Dann hätte der Weihnachtsmann in seinem ureigensten Sinne als Botschafter einer klebrig-süßen Limonadenindustrie sein hehres Ziel erreicht. Kommerz as Kommerz can. Der Kommerz um des Kommerzes willen. Eben the Kommerz Side of Life.

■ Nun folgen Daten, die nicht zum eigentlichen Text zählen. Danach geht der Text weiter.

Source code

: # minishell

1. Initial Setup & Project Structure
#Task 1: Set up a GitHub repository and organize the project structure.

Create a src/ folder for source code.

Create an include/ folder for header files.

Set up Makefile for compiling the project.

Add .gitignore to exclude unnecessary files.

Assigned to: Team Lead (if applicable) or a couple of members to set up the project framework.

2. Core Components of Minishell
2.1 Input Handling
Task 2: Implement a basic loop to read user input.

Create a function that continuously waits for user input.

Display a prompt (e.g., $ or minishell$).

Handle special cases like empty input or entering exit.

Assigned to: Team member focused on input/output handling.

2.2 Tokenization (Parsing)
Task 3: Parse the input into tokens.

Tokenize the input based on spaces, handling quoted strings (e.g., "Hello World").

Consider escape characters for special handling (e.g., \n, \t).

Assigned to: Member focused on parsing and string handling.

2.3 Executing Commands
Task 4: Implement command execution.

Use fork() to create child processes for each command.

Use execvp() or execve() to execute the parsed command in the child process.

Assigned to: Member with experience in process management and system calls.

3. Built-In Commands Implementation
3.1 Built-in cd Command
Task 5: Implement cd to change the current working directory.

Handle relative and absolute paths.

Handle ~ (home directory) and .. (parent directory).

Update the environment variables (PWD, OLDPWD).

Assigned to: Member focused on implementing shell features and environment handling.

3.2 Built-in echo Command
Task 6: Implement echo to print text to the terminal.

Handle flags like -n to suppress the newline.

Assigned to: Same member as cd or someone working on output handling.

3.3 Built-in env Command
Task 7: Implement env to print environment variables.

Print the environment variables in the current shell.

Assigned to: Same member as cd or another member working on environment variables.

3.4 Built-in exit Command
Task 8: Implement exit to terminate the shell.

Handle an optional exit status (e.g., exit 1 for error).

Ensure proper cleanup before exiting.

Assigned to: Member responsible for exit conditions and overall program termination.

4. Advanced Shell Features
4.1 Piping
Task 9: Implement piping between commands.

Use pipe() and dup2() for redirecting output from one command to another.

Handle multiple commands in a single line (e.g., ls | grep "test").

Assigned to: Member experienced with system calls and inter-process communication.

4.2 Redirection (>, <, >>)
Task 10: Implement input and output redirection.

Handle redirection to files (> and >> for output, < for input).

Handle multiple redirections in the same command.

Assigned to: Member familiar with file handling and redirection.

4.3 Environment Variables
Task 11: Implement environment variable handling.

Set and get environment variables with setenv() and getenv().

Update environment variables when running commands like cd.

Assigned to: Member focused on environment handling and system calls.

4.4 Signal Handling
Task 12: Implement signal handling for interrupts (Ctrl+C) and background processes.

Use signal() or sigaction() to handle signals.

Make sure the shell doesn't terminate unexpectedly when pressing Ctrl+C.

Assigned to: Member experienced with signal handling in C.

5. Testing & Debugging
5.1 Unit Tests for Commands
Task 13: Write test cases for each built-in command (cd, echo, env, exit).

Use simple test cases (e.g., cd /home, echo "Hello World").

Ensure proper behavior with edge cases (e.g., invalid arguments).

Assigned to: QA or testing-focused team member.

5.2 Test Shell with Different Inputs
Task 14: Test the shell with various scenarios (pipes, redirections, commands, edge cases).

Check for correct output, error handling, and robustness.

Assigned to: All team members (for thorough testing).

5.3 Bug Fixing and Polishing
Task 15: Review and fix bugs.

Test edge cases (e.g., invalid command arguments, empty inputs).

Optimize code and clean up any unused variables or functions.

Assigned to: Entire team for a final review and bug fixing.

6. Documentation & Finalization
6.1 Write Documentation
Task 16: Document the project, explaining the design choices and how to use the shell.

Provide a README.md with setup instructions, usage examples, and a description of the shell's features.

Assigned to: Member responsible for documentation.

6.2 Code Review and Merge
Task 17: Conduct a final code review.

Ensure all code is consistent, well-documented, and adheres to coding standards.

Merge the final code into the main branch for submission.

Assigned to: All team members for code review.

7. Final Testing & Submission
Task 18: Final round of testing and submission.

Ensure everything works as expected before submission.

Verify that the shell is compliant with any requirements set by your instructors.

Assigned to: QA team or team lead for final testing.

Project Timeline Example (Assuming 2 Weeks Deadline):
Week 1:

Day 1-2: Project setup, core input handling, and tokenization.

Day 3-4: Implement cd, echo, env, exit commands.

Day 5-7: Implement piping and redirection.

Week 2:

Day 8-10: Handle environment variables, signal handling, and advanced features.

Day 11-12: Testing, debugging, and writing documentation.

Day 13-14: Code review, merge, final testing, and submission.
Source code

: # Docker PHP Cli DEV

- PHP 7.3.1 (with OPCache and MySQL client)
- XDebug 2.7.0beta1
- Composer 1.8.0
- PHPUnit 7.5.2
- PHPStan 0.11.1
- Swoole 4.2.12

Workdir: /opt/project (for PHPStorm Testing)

Übrigens: Auch wenn der Weihnachtsbaum nicht der christlichen Gesellschaft entspringt, hat er zumindest Wurzeln in vielen unterschiedlichen Kulturen und wird bereits im 15. Jahrhundert erwähnt. Und in seinen „Leiden des jungen Werthers“ lässt Goethe seinen Antihelden am Sonntag vor Weihnachten vom aufgeputzten Baum im Haus seiner Angebeteten schwärmen. Mehr deutsche Kultur geht kaum. Da trauen sich sogar aufgeklärte Germanisten, ein Strahlen im Lichterschein zu offenbaren.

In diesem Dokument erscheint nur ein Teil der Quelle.